• Work instruction:
Please print each record below exactly as it is written.

• Supplied records:

»»

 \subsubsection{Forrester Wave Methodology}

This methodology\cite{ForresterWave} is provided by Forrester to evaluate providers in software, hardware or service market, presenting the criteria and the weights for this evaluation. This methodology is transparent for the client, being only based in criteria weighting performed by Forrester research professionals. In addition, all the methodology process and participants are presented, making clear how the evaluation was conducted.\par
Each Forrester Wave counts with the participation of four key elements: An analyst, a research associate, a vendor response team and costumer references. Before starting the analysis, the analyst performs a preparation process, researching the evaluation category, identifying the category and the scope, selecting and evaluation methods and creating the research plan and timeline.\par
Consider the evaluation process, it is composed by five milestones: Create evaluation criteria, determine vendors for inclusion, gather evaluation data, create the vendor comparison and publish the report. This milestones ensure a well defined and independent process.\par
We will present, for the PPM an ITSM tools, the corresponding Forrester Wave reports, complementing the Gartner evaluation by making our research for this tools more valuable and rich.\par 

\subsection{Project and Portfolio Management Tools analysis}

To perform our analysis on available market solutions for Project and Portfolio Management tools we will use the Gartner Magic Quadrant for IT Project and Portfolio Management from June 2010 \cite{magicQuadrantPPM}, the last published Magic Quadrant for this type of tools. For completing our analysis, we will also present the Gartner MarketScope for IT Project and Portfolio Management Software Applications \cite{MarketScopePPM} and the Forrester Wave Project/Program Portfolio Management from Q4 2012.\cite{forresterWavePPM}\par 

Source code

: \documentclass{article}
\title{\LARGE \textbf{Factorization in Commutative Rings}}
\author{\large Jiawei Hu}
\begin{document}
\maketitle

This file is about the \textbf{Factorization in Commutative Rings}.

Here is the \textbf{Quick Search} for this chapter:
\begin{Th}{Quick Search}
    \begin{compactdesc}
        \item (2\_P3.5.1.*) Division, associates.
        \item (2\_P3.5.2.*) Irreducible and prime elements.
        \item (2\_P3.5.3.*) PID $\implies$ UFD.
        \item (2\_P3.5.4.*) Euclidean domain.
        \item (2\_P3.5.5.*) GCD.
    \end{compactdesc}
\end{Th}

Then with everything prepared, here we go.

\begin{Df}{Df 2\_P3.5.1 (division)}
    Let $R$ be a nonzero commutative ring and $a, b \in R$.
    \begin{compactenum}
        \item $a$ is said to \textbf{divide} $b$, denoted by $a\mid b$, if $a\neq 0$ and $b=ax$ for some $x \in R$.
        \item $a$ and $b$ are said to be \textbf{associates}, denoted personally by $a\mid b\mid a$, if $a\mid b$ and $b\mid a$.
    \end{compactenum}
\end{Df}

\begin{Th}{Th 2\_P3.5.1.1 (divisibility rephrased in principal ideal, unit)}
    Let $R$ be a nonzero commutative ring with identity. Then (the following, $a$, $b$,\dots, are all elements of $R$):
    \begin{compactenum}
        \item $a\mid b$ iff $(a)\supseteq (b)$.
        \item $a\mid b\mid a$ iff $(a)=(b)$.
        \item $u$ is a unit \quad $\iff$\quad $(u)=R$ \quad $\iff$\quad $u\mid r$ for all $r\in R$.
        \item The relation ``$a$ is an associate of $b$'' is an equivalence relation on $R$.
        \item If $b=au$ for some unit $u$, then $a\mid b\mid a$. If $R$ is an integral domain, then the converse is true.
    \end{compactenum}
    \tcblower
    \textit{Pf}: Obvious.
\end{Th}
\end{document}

««

• Exercise output:
 \subsubsection{Forrester Wave Methodology}

This methodology\cite{ForresterWave} is provided by Forrester to evaluate providers in software, hardware or service market, presenting the criteria and the weights for this evaluation. This methodology is transparent for the client, being only based in criteria weighting performed by Forrester research professionals. In addition, all the methodology process and participants are presented, making clear how the evaluation was conducted.\par
Each Forrester Wave counts with the participation of four key elements: An analyst, a research associate, a vendor response team and costumer references. Before starting the analysis, the analyst performs a preparation process, researching the evaluation category, identifying the category and the scope, selecting and evaluation methods and creating the research plan and timeline.\par
Consider the evaluation process, it is composed by five milestones: Create evaluation criteria, determine vendors for inclusion, gather evaluation data, create the vendor comparison and publish the report. This milestones ensure a well defined and independent process.\par
We will present, for the PPM an ITSM tools, the corresponding Forrester Wave reports, complementing the Gartner evaluation by making our research for this tools more valuable and rich.\par 

\subsection{Project and Portfolio Management Tools analysis}

To perform our analysis on available market solutions for Project and Portfolio Management tools we will use the Gartner Magic Quadrant for IT Project and Portfolio Management from June 2010 \cite{magicQuadrantPPM}, the last published Magic Quadrant for this type of tools. For completing our analysis, we will also present the Gartner MarketScope for IT Project and Portfolio Management Software Applications \cite{MarketScopePPM} and the Forrester Wave Project/Program Portfolio Management from Q4 2012.\cite{forresterWavePPM}\par 

Source code

: \documentclass{article}
\title{\LARGE \textbf{Factorization in Commutative Rings}}
\author{\large Jiawei Hu}
\begin{document}
\maketitle

This file is about the \textbf{Factorization in Commutative Rings}.

Here is the \textbf{Quick Search} for this chapter:
\begin{Th}{Quick Search}
    \begin{compactdesc}
        \item (2\_P3.5.1.*) Division, associates.
        \item (2\_P3.5.2.*) Irreducible and prime elements.
        \item (2\_P3.5.3.*) PID $\implies$ UFD.
        \item (2\_P3.5.4.*) Euclidean domain.
        \item (2\_P3.5.5.*) GCD.
    \end{compactdesc}
\end{Th}

Then with everything prepared, here we go.

\begin{Df}{Df 2\_P3.5.1 (division)}
    Let $R$ be a nonzero commutative ring and $a, b \in R$.
    \begin{compactenum}
        \item $a$ is said to \textbf{divide} $b$, denoted by $a\mid b$, if $a\neq 0$ and $b=ax$ for some $x \in R$.
        \item $a$ and $b$ are said to be \textbf{associates}, denoted personally by $a\mid b\mid a$, if $a\mid b$ and $b\mid a$.
    \end{compactenum}
\end{Df}

\begin{Th}{Th 2\_P3.5.1.1 (divisibility rephrased in principal ideal, unit)}
    Let $R$ be a nonzero commutative ring with identity. Then (the following, $a$, $b$,\dots, are all elements of $R$):
    \begin{compactenum}
        \item $a\mid b$ iff $(a)\supseteq (b)$.
        \item $a\mid b\mid a$ iff $(a)=(b)$.
        \item $u$ is a unit \quad $\iff$\quad $(u)=R$ \quad $\iff$\quad $u\mid r$ for all $r\in R$.
        \item The relation ``$a$ is an associate of $b$'' is an equivalence relation on $R$.
        \item If $b=au$ for some unit $u$, then $a\mid b\mid a$. If $R$ is an integral domain, then the converse is true.
    \end{compactenum}
    \tcblower
    \textit{Pf}: Obvious.
\end{Th}
\end{document}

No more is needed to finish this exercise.